Document images with source code
--------------------
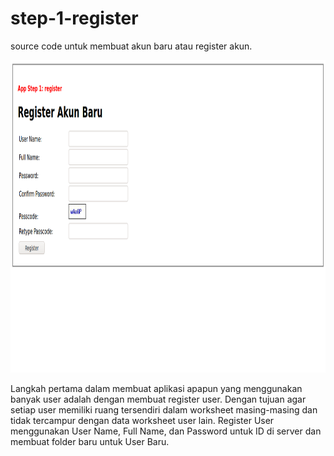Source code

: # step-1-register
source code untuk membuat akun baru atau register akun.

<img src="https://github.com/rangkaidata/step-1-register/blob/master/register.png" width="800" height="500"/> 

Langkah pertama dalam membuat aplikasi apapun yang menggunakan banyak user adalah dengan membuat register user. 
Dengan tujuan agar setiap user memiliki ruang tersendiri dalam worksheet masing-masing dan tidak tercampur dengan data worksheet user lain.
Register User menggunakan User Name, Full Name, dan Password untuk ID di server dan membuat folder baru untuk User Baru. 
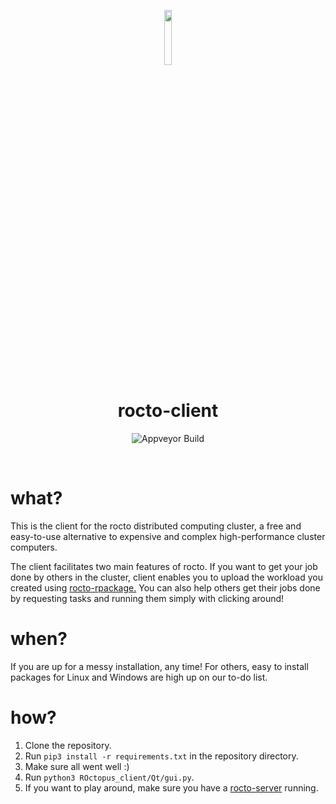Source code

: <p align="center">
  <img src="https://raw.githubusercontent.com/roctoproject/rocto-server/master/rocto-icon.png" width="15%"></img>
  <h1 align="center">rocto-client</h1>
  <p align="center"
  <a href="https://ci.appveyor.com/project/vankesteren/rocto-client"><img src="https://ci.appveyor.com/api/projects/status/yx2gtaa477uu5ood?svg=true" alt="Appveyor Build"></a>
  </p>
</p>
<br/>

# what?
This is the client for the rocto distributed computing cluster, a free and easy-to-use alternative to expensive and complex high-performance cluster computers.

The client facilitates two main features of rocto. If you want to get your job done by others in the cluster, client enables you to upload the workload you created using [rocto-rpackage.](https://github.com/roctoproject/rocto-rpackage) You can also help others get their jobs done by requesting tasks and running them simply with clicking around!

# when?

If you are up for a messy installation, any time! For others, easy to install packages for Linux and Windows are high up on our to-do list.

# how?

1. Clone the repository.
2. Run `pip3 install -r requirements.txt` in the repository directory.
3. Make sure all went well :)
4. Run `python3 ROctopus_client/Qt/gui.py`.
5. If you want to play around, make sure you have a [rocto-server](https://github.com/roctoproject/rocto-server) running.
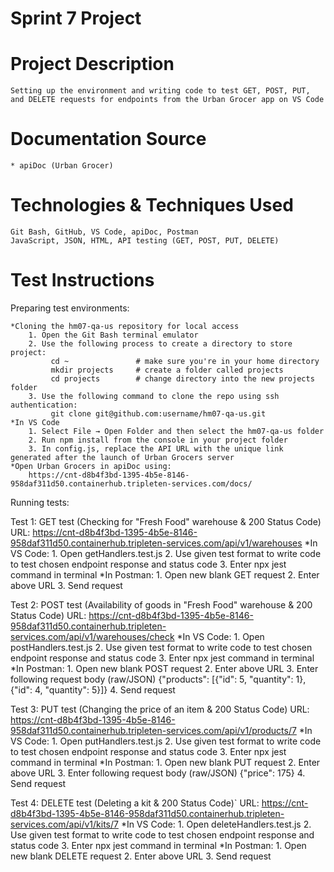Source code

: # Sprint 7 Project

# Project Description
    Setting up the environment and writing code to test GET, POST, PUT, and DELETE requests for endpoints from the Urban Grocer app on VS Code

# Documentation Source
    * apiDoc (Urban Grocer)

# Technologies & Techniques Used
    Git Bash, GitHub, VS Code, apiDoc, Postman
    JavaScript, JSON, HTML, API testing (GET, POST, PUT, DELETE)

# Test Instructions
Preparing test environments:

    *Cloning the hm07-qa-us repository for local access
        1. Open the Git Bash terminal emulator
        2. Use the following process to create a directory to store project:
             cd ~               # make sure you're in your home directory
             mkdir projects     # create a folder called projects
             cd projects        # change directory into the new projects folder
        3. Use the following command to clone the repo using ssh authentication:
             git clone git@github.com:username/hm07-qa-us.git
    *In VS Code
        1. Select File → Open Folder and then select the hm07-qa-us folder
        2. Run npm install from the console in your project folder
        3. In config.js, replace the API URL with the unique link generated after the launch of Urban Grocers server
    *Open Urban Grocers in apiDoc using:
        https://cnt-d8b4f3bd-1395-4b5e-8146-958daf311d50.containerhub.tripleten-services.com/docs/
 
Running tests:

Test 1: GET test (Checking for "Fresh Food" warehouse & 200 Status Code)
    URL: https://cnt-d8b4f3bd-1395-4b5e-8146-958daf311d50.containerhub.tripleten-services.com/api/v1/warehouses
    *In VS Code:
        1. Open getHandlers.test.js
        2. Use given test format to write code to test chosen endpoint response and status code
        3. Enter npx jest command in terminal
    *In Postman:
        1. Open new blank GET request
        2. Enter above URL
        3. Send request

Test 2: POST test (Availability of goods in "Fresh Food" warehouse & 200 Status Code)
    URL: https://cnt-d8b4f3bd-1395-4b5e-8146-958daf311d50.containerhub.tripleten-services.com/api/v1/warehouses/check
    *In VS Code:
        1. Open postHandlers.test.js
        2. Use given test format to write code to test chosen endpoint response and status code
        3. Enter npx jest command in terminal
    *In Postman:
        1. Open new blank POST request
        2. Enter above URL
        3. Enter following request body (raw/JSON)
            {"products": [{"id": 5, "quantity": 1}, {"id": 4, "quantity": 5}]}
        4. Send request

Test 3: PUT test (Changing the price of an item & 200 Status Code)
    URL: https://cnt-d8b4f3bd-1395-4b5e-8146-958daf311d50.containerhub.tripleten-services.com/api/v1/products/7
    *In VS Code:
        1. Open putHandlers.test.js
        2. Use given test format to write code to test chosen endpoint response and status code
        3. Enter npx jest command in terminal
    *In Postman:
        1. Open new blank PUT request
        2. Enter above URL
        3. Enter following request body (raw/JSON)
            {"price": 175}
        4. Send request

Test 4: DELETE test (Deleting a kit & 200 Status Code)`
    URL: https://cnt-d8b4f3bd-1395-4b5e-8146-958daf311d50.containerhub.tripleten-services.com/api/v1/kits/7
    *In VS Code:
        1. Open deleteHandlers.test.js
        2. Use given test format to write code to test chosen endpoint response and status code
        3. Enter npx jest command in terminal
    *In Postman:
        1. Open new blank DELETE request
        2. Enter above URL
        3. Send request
--------------------
» What is expected
Scan the lines above for "membuat", then copy every one that has it.

» Task response
source code untuk membuat akun baru atau register akun.
Langkah pertama dalam membuat aplikasi apapun yang menggunakan banyak user adalah dengan membuat register user. 
Register User menggunakan User Name, Full Name, dan Password untuk ID di server dan membuat folder baru untuk User Baru. 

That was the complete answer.